Ces énergies ont une limite en termes d'emplacements et de matériaux, car elles sont beaucoup plus intensives en métal que les modes centralisés que nous avons l'habitude d'utiliser jusqu'à maintenant. Ces limites sont plutôt physiques, a contrario des limites du nucléaire, qui sont plutôt liées aux compétences et au consensus. Je ne dis pas que la volonté humaine est une limite plus simple à franchir car elle peut au contraire être beaucoup plus compliquée.

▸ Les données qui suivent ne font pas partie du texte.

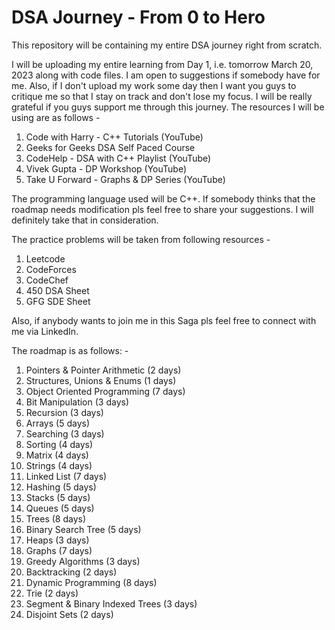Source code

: # DSA Journey - From 0 to Hero
This repository will be containing my entire DSA journey right from scratch.

I will be uploading my entire learning from Day 1, i.e. tomorrow March 20, 2023 along with code files. I am open to suggestions if somebody have for me. Also, if I don't upload my work some day then I want you guys to critique me so that I stay on track and don't lose my focus. I will be really grateful if you guys support me through this journey. The resources I will be using are as follows -

1. Code with Harry - C++ Tutorials (YouTube)
2. Geeks for Geeks DSA Self Paced Course
3. CodeHelp - DSA with C++ Playlist (YouTube)
4. Vivek Gupta - DP Workshop (YouTube)
5. Take U Forward - Graphs & DP Series (YouTube)

The programming language used will be C++.
If somebody thinks that the roadmap needs modification pls feel free to share your suggestions. I will definitely take that in consideration.

The practice problems will be taken from following resources -

1. Leetcode
2. CodeForces
3. CodeChef
4. 450 DSA Sheet
5. GFG SDE Sheet

Also, if anybody wants to join me in this Saga pls feel free to connect with me via LinkedIn.

The roadmap is as follows: -

1. Pointers & Pointer Arithmetic (2 days)
2. Structures, Unions & Enums (1 days)
3. Object Oriented Programming (7 days)
4. Bit Manipulation (3 days)
5. Recursion (3 days)
6. Arrays (5 days)
7. Searching (3 days)
8. Sorting (4 days)
9. Matrix (4 days)
10. Strings (4 days)
11. Linked List (7 days)
12. Hashing (5 days)
13. Stacks (5 days)
14. Queues (5 days)
15. Trees (8 days)
16. Binary Search Tree (5 days)
17. Heaps (3 days)
18. Graphs (7 days)
19. Greedy Algorithms (3 days)
20. Backtracking (2 days)
21. Dynamic Programming (8 days)
22. Trie (2 days)
23. Segment & Binary Indexed Trees (3 days)
24. Disjoint Sets (2 days)
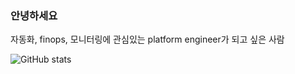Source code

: ### 안녕하세요

자동화, finops, 모니터링에 관심있는 platform engineer가 되고 싶은 사람 <br>

![GitHub stats](https://github-readme-stats.vercel.app/api?username=hyeongbin96&show_icons=true&theme=merko)
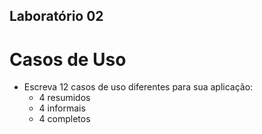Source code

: ## Laboratório 02

# Casos de Uso

* Escreva 12 casos de uso diferentes para sua aplicação:
  * 4 resumidos
  * 4 informais
  * 4 completos
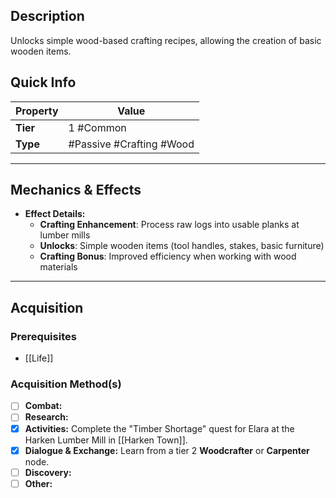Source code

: ## Description
Unlocks simple wood-based crafting recipes, allowing the creation of basic wooden items.

## Quick Info
| Property | Value                  |
| -------- | -----------------------|
| **Tier** | 1 #Common              |
| **Type** | #Passive #Crafting #Wood       |

---

## Mechanics & Effects
- **Effect Details:**
    - **Crafting Enhancement**: Process raw logs into usable planks at lumber mills
    - **Unlocks**: Simple wooden items (tool handles, stakes, basic furniture)
    - **Crafting Bonus**: Improved efficiency when working with wood materials

---

## Acquisition
### Prerequisites
- [[Life]]

### Acquisition Method(s)
- [ ] **Combat:** 
- [ ] **Research:** 
- [x] **Activities:** Complete the "Timber Shortage" quest for Elara at the Harken Lumber Mill in [[Harken Town]].
- [x] **Dialogue & Exchange:** Learn from a tier 2 **Woodcrafter** or **Carpenter** node.
- [ ] **Discovery:** 
- [ ] **Other:**
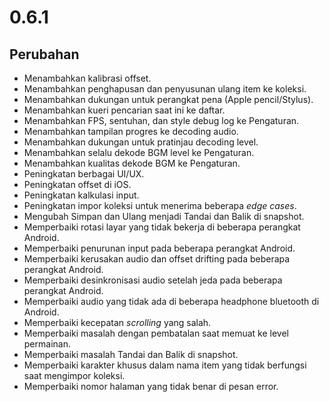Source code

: # 0.6.1

## Perubahan

- Menambahkan kalibrasi offset.
- Menambahkan penghapusan dan penyusunan ulang item ke koleksi.
- Menambahkan dukungan untuk perangkat pena (Apple pencil/Stylus).
- Menambahkan kueri pencarian saat ini ke daftar.
- Menambahkan FPS, sentuhan, dan style debug log ke Pengaturan.
- Menambahkan tampilan progres ke decoding audio.
- Menambahkan dukungan untuk pratinjau decoding level.
- Menambahkan selalu dekode BGM level ke Pengaturan.
- Menambahkan kualitas dekode BGM ke Pengaturan.
- Peningkatan berbagai UI/UX.
- Peningkatan offset di iOS.
- Peningkatan kalkulasi input.
- Peningkatan impor koleksi untuk menerima beberapa _edge cases_.
- Mengubah Simpan dan Ulang menjadi Tandai dan Balik di snapshot.
- Memperbaiki rotasi layar yang tidak bekerja di beberapa perangkat Android.
- Memperbaiki penurunan input pada beberapa perangkat Android.
- Memperbaiki kerusakan audio dan offset drifting pada beberapa perangkat Android.
- Memperbaiki desinkronisasi audio setelah jeda pada beberapa perangkat Android.
- Memperbaiki audio yang tidak ada di beberapa headphone bluetooth di Android.
- Memperbaiki kecepatan _scrolling_ yang salah.
- Memperbaiki masalah dengan pembatalan saat memuat ke level permainan.
- Memperbaiki masalah Tandai dan Balik di snapshot.
- Memperbaiki karakter khusus dalam nama item yang tidak berfungsi saat mengimpor koleksi.
- Memperbaiki nomor halaman yang tidak benar di pesan error.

Les pompes à chaleur exploitent le transfert d'énergie entre l'environnement et l'intérieur d'un logement ou l'intérieur d'une usine avec un cycle thermodynamique, qui a en général l'avantage d'avoir un rendement supérieur à 1 — c'est-à-dire que, pour un kilowattheure d'électricité que vous injectez dans la machine, vous transférez plusieurs kilowattheures de chaleur entre l'extérieur et l'intérieur d'un logement. Cette contribution commence à devenir significative mais cette énergie renouvelable a besoin d'électricité pour être mise en œuvre, ce qui constitue un peu un paradoxe. J'avais fait un petit calcul d'ordre de grandeur et déduit que, si on voulait remplacer l'ensemble du chauffage au gaz de France par des pompes à chaleur, après avoir préalablement isolé l'ensemble des bâtiments, il faudrait quand même trouver quelques dizaines de térawattheures d'électricité, ce qui est possible mais semble difficile.

Après l'éolien et les pompes à chaleur arrivent des contributions plus marginales telles que les agrocarburants, le solaire ou encore la géothermie.

La difficulté est qu'il n'y a aucune de ces énergies renouvelables pour lesquelles nous pouvons nous dire qu'il n'existe pas de problème à son expansion indéfinie.